Tropical Storm Pabuk flooded Philippines immediately after Usagi

Tropical Storm Pabuk flooded Philippines immediately after Usagi

Tropical Depression 19-W strengthened into Tropical Storm Pabuk on September 22, 2013 and lashed the northern Philippines immediately after Super-Typhoon Usagi which is considered to be the strongest typhoon to hit the western Pacific this year.

At least 30 people in the northern Philippines have been killed in resulting floods and landslides. So far, 87 000 people have been displaced and flooding continues due to ongoing monsoon rains in the northern provinces of Bataan and Laguna.

On September 23, TS Pabuk strengthened into Category 1 typhoon packing wind speeds of more than 121 km/h (75 mph).

According to latest JTWC warning issued at 15:00 UTC Typhoon Pabuk was positioned near 30.8N 140.9E and located approximately 307 NM (568.5 km) south of Yokosuka, Japan.
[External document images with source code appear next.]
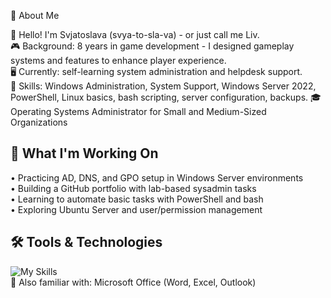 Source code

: 
📌 About Me

👋 Hello! I'm Svjatoslava (svya-to-sla-va) - or just call me Liv.  
🎮 Background: 8 years in game development - I designed gameplay systems and features to enhance player experience.  
🖥️ Currently: self-learning system administration and helpdesk support.  
🧠 Skills: Windows Administration, System Support, Windows Server 2022, PowerShell, Linux basics, bash scripting, server configuration, backups.
🎓 Operating Systems Administrator for Small and Medium-Sized Organizations 


## 🚀 What I'm Working On

• Practicing AD, DNS, and GPO setup in Windows Server environments  
• Building a GitHub portfolio with lab-based sysadmin tasks  
• Learning to automate basic tasks with PowerShell and bash  
• Exploring Ubuntu Server and user/permission management

## 🛠️ Tools & Technologies

![My Skills](https://skillicons.dev/icons?i=figma,windows,linux,powershell,bash,github,vscode,unity&perline=8)  
📝 Also familiar with: Microsoft Office (Word, Excel, Outlook)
It has tracked northeastward at 13 knots/24 km/h/14.9 mph over the past six hours. Maximum significant wave height at 12:00 UTC today was 9.7 meters (32 feet).

Typhoon Pabuk's eye was clear on visible and infrared NASA satellite imagery on September 24, and one day later high clouds covered the center and Pabuk's eye was "closed." Satellite data also showed that Pabuk's eye shrunk by about 5 nautical miles (9.26 km) in the last day.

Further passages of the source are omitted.